= Listed records =
================

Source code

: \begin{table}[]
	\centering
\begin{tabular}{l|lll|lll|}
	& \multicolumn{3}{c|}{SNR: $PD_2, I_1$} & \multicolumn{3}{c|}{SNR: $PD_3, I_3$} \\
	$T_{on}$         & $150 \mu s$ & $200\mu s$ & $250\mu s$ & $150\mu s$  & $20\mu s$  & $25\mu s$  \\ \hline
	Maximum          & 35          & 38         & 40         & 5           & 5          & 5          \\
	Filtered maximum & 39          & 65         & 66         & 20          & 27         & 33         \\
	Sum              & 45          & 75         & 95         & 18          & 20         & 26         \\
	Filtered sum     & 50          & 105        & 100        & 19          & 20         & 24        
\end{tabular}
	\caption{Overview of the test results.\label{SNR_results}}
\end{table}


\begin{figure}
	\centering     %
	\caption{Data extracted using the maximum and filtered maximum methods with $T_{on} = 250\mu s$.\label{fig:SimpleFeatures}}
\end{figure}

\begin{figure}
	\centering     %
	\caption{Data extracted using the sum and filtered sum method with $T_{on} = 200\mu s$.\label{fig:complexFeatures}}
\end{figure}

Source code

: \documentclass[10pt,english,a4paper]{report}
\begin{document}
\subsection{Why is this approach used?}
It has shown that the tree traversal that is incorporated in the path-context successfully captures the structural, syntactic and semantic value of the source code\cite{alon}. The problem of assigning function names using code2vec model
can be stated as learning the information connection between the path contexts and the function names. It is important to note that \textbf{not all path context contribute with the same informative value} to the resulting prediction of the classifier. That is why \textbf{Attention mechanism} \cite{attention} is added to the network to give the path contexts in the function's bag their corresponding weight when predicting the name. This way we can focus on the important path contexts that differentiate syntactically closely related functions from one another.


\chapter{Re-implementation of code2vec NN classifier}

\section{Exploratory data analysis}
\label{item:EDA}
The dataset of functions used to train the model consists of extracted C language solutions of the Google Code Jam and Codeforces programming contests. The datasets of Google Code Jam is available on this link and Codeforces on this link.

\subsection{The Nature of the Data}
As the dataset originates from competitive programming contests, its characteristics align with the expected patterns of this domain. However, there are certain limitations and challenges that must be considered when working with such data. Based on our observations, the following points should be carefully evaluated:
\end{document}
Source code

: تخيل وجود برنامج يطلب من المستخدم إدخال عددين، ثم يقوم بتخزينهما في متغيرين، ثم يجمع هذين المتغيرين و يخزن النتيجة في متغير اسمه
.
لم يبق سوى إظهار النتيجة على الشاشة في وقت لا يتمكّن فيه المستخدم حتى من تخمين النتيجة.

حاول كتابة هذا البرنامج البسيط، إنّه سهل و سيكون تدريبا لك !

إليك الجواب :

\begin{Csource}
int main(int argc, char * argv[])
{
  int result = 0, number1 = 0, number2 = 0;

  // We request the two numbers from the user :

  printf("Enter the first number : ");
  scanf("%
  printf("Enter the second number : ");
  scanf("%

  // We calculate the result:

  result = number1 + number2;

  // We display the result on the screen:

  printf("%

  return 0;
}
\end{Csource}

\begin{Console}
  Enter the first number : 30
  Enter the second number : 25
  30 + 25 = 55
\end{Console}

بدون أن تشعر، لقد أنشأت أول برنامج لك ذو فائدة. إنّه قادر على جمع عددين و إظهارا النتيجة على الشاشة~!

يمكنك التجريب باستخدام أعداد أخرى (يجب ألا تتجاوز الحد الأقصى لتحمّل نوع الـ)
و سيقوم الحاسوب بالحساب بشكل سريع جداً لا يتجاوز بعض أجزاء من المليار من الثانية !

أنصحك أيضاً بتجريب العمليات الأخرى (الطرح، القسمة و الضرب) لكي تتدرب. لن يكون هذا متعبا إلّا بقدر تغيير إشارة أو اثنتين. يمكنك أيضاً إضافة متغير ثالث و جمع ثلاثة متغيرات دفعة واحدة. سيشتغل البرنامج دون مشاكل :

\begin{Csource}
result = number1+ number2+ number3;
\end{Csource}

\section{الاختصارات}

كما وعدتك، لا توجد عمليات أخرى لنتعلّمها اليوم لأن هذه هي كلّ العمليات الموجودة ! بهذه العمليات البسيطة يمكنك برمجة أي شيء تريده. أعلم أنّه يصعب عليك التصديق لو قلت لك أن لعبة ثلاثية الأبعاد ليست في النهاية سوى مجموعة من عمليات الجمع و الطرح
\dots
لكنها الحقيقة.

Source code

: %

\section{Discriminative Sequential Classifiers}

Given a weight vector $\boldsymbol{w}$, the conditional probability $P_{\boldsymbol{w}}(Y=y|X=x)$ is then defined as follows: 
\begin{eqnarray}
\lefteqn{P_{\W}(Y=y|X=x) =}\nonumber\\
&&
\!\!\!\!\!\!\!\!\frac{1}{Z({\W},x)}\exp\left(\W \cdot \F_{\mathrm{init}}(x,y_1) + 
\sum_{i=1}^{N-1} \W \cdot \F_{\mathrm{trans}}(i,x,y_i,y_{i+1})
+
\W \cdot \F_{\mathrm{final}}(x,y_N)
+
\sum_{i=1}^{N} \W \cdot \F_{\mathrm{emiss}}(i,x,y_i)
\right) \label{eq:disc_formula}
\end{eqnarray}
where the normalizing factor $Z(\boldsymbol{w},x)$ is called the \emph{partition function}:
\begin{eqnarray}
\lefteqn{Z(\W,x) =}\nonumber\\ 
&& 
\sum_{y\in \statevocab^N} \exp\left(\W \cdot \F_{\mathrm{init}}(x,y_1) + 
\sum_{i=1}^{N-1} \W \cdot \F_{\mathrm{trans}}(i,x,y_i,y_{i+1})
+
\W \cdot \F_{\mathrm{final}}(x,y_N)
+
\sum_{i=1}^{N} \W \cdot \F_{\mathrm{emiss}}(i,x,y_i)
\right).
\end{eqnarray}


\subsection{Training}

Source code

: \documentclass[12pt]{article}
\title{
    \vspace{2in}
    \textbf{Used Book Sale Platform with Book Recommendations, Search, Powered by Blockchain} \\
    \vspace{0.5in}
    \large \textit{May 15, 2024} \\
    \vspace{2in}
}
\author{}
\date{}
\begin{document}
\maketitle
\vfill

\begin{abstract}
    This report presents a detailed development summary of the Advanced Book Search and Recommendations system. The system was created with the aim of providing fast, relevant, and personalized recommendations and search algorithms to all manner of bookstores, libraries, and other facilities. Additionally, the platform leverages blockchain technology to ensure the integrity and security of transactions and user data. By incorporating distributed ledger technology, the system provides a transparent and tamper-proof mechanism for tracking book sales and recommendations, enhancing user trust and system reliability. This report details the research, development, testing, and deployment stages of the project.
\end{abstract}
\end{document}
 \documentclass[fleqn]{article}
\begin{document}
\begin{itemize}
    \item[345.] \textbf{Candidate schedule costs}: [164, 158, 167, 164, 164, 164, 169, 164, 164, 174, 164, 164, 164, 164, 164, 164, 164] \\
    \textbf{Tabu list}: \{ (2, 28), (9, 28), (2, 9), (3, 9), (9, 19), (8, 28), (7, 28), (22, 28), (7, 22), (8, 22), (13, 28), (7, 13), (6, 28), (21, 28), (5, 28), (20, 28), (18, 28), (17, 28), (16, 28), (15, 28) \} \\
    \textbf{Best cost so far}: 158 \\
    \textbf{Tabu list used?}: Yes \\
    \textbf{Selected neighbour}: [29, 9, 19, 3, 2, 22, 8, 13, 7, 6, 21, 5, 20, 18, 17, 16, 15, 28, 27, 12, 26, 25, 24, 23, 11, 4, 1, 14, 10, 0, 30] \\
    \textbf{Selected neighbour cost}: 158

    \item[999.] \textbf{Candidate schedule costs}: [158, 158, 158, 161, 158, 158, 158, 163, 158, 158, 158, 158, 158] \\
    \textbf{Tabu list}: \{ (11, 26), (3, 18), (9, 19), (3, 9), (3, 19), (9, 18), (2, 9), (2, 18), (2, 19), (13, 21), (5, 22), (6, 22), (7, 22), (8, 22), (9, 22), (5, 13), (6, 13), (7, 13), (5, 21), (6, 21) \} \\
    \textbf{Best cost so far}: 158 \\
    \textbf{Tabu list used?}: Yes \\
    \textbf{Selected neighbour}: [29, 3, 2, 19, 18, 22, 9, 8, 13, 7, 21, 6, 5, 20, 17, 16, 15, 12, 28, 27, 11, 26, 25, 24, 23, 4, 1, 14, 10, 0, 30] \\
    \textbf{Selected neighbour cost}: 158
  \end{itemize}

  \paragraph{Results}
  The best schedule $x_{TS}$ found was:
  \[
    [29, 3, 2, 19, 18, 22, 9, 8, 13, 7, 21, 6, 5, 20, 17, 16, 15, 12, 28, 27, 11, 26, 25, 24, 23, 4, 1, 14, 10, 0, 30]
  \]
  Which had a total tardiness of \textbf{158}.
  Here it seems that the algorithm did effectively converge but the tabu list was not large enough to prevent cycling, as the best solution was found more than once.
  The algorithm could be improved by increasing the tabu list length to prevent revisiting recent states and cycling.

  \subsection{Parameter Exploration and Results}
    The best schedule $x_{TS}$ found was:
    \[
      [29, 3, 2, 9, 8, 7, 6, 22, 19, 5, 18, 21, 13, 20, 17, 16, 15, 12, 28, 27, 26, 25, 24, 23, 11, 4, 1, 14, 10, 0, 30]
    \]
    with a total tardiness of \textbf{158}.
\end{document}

================

= Problem description =
Up to and including the line containing "Filtered maximum &", please write out the listing exactly, starting from its first line.

= Exercise response =
Source code

: \begin{table}[]
	\centering
\begin{tabular}{l|lll|lll|}
	& \multicolumn{3}{c|}{SNR: $PD_2, I_1$} & \multicolumn{3}{c|}{SNR: $PD_3, I_3$} \\
	$T_{on}$         & $150 \mu s$ & $200\mu s$ & $250\mu s$ & $150\mu s$  & $20\mu s$  & $25\mu s$  \\ \hline
	Maximum          & 35          & 38         & 40         & 5           & 5          & 5          \\
	Filtered maximum & 39          & 65         & 66         & 20          & 27         & 33         \\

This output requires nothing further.